Most corporate communications involves a bunch of people sitting in a room with a white board and trying to figure out "messages" that will convince customers to buy their stuff.  David Scott Meerman calls it an MST (making stuff up) meeting.  That is translated into news releases, brochures, white papers, press pitches, trade show signage, etc.  Then when it doesn't work they call the customer stupid or fire the PR agency.

Social media steps into this mess and says, "Hey, why don't we ask the customer what he thinks."  This concept is completely foreign to most marketing people, and anathema to the sales people.  Remember, the customer is stupid.

But companies that adopt the attitude of listening to, rather than talking at the customer... they're the ones that go at social media the right way. The bottom line is that those customers understand that social media is more than another communication medium, it is a way of communicating.  Until you understand that, your social media effort will resemble an abattoir more than a virtual marketplace.

Happy Thanksgiving, BTW.

Why things don't work...anymore

I just got off my fourth phone call in the past week from someone asking my to help them get some media attention on another partner release.  I've told them the same thing I've been telling everyone for three years: Unless it is a painfully slow news month the chances are virtually zero.  Here's why:

 First, there are 5,000 private technology companies in early to mid stage funding in the US at any given time, according to Dow Jones,

Second, All 5,000 of those companies are negotiating with at least on Fortune 500 company on some sort of partnership/joint agreement.  All of those companies will issue at least one news release about the agreement and will be seeking media coverage.  That means the technology press are dealing with, on average 13 partnership announcements every week.

Third, none of these agreements will mention what specific customers are being served by these agreements, nor what products will be made available to customers as a result of this collaboration, nor will they contain anything more than a very general, high-level and superficial endorsement of the private tech company's involvement.

Finally, the target audience for these announcements is always a very limited part of the entire market, possibly 10-50 people total who are directly affected by the relationship between the two companies.

The press are part of what is called mass media.  Their goal is to produce information that is valuable to the largest possible number of people in a given industry.  10-50 people does not meet that requirement.  On top of that, the press is given the responsibility of finding out information that is out of the ordinary and 13 announcements a week that virtually say the very same thing, with changes only in the players and the names of the products, do not constitute what is callled "news."

Partnership announcements are good for three things: filling out space on websites, keeping the name of your company active on the web, and for salesmen to hand out to the 10-50 people that really care.
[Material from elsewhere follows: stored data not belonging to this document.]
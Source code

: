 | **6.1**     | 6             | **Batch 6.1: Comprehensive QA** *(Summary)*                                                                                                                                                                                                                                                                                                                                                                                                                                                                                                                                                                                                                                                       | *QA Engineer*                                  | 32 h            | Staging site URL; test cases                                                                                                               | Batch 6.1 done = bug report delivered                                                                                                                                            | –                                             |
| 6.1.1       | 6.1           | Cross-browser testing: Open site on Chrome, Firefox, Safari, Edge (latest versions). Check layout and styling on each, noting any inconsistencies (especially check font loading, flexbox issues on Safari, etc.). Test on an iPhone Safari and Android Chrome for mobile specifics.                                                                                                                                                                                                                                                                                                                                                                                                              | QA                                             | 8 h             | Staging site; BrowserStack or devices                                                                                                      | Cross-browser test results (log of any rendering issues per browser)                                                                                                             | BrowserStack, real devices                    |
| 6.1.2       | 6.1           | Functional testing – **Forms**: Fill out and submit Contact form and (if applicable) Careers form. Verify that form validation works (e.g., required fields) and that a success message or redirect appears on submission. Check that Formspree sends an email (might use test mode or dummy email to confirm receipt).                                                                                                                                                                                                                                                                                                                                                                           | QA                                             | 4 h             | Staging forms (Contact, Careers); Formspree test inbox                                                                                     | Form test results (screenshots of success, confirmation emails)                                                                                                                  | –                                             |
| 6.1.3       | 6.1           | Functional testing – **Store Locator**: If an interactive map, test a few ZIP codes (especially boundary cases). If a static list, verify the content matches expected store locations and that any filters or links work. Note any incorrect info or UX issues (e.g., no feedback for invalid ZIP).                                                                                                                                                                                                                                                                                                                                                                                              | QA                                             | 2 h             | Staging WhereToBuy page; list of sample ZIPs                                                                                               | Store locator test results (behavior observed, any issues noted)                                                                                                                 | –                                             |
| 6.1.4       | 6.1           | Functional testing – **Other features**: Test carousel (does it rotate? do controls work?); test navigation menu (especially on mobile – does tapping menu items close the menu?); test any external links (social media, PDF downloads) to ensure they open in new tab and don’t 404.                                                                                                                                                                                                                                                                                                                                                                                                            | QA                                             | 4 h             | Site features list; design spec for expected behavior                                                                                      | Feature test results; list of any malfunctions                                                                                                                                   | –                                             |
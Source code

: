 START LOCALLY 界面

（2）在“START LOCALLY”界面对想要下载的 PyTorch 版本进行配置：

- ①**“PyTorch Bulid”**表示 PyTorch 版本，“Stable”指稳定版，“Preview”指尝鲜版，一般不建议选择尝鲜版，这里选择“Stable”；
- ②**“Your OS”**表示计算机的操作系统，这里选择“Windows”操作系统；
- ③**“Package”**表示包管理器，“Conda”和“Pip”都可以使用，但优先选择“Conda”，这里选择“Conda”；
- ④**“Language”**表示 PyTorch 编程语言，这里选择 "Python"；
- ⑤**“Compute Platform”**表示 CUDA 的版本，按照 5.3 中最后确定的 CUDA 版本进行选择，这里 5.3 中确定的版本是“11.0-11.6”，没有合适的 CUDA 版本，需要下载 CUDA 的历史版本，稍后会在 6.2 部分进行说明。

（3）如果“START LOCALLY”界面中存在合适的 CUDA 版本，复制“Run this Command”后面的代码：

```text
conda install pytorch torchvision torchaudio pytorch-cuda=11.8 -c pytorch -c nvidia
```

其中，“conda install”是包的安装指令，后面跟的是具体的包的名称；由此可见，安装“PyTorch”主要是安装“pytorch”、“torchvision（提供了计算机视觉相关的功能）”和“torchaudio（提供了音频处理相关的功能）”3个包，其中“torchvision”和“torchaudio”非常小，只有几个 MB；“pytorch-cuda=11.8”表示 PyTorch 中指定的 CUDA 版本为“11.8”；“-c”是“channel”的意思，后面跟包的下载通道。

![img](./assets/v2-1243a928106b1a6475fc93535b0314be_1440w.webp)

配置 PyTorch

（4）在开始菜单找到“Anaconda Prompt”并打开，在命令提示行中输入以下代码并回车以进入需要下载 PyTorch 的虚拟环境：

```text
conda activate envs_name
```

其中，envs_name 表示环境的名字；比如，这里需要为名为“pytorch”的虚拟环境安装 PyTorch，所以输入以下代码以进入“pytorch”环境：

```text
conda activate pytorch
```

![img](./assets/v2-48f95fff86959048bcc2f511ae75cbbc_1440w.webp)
Eschew obfuscation (look it up)

Ron Ploof chimed in with a post on brevity today.  It was like a cool breeze to me.  The hardest task in communications counsel is teaching clients to be succinct.  The writing style of the real journalist requires paragraphs of no more than two sentences, no more than 25 words long each.  It is the best way of getting an idea across.  That's how most people talk.  That also means you have to keep the superlatives at a minimum and THAT is really hard for most marketing people and CEOs.


Had breakfast with Shel Israel yesterday who explained one of the reasons he left PR was pressure from client's boards who believed adding adjectives increased "buzz" for news release.  The more said, however, the more obscure. 

Get to the point.  That's all I'm sayin'.